Task prompt:
Among the entries below, only the lines from the one with "(3) $15,000,000 for" through the one with "Dataset Description" are wanted, reproduced exactly. Pictures are not wanted.

Exercise data:
________________________________________

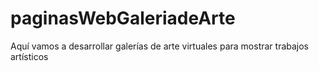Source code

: # paginasWebGaleriadeArte

Aquí vamos a desarrollar galerías de arte virtuales para mostrar trabajos artísticos

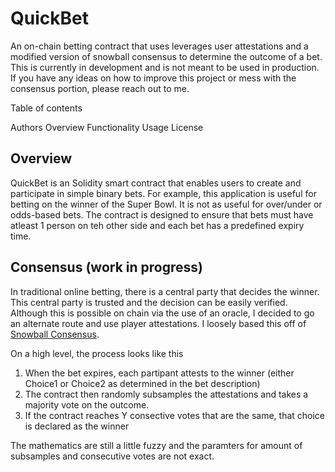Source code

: # QuickBet

An on-chain betting contract that uses leverages user attestations and a modified version of snowball consensus to determine the outcome of a bet. This is currently in development and is not meant to be used in production. If you have any ideas on how to improve this project or mess with the consensus portion, please reach out to me. 

Table of contents

Authors
Overview
Functionality
Usage
License

## Overview

QuickBet is an Solidity smart contract that enables users to create and participate in simple binary bets. For example, this application is useful for betting on the winner of the Super Bowl. It is not as useful for over/under or odds-based bets. The contract is designed to ensure that bets must have atleast 1 person on teh other side and each bet has a predefined expiry time.

## Consensus (work in progress)

In traditional online betting, there is a central party that decides the winner. This central party is trusted and the decision can be easily verified. Although this is possible on chain via the use of an oracle, I decided to go an alternate route and use player attestations. I loosely based this off of [Snowball Consensus](https://docs.avax.network/overview/getting-started/avalanche-consensus).

On a high level, the process looks like this 
1. When the bet expires, each partipant attests to the winner (either Choice1 or Choice2 as determined in the bet description)
2. The contract then randomly subsamples the attestations and takes a majority vote on the outcome. 
3. If the contract reaches Y consective votes that are the same, that choice is declared as the winner  

The mathematics are still a little fuzzy and the paramters for amount of subsamples and consecutive votes are not exact. 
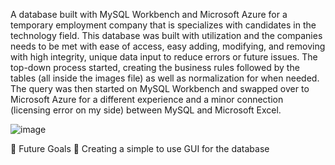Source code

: A database built with MySQL Workbench and Microsoft Azure for a temporary employment company that is specializes with candidates in the technology field.
This database was built with utilization and the companies needs to be met with ease of access, easy adding, modifying, and removing with high integrity, 
unique data input to reduce errors or future issues. 
The top-down process started, creating the business rules followed by the tables (all inside the images file) as well as normalization for when needed. 
The query was then started on MySQL Workbench and swapped over to Microsoft Azure for a different experience and a minor connection (licensing error on my side)
between MySQL and Microsoft Excel. 

![image](https://user-images.githubusercontent.com/38010690/146120439-e700220e-d7da-40da-977d-b58057736745.png)
 
🌟 Future Goals 🌟
Creating a simple to use GUI for the database 
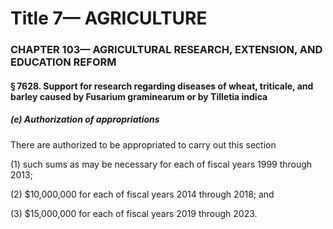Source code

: 
# Title 7— AGRICULTURE
### CHAPTER 103— AGRICULTURAL RESEARCH, EXTENSION, AND EDUCATION REFORM
#### § 7628. Support for research regarding diseases of wheat, triticale, and barley caused by Fusarium graminearum or by Tilletia indica
##### (e) Authorization of appropriations

There are authorized to be appropriated to carry out this section

(1) such sums as may be necessary for each of fiscal years 1999 through 2013;

(2) $10,000,000 for each of fiscal years 2014 through 2018; and

(3) $15,000,000 for each of fiscal years 2019 through 2023.
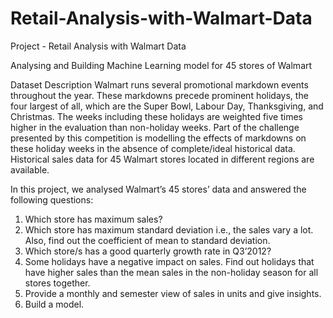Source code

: # Retail-Analysis-with-Walmart-Data

Project - Retail Analysis with Walmart Data

Analysing and Building Machine Learning model for 45 stores of Walmart

Dataset Description
Walmart runs several promotional markdown events throughout the year. These markdowns precede prominent holidays, the four largest of all, which are the Super Bowl, Labour Day, Thanksgiving, and Christmas. The weeks including these holidays are weighted five times higher in the evaluation than non-holiday weeks. Part of the challenge presented by this competition is modelling the effects of markdowns on these holiday weeks in the absence of complete/ideal historical data. Historical sales data for 45 Walmart stores located in different regions are available.

In this project, we analysed Walmart’s 45 stores’ data and answered the following questions:
1.	Which store has maximum sales?
2.	Which store has maximum standard deviation i.e., the sales vary a lot. Also, find out the coefficient of mean to standard deviation.
3.	Which store/s has a good quarterly growth rate in Q3’2012?
4.	Some holidays have a negative impact on sales. Find out holidays that have higher sales than the mean sales in the non-holiday season for all stores together.
5.	Provide a monthly and semester view of sales in units and give insights.
6.	Build a model.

________________________________________

Solution:
(3) $15,000,000 for each of fiscal years 2019 through 2023.
Source code

: # Retail-Analysis-with-Walmart-Data

Project - Retail Analysis with Walmart Data

Analysing and Building Machine Learning model for 45 stores of Walmart

Dataset Description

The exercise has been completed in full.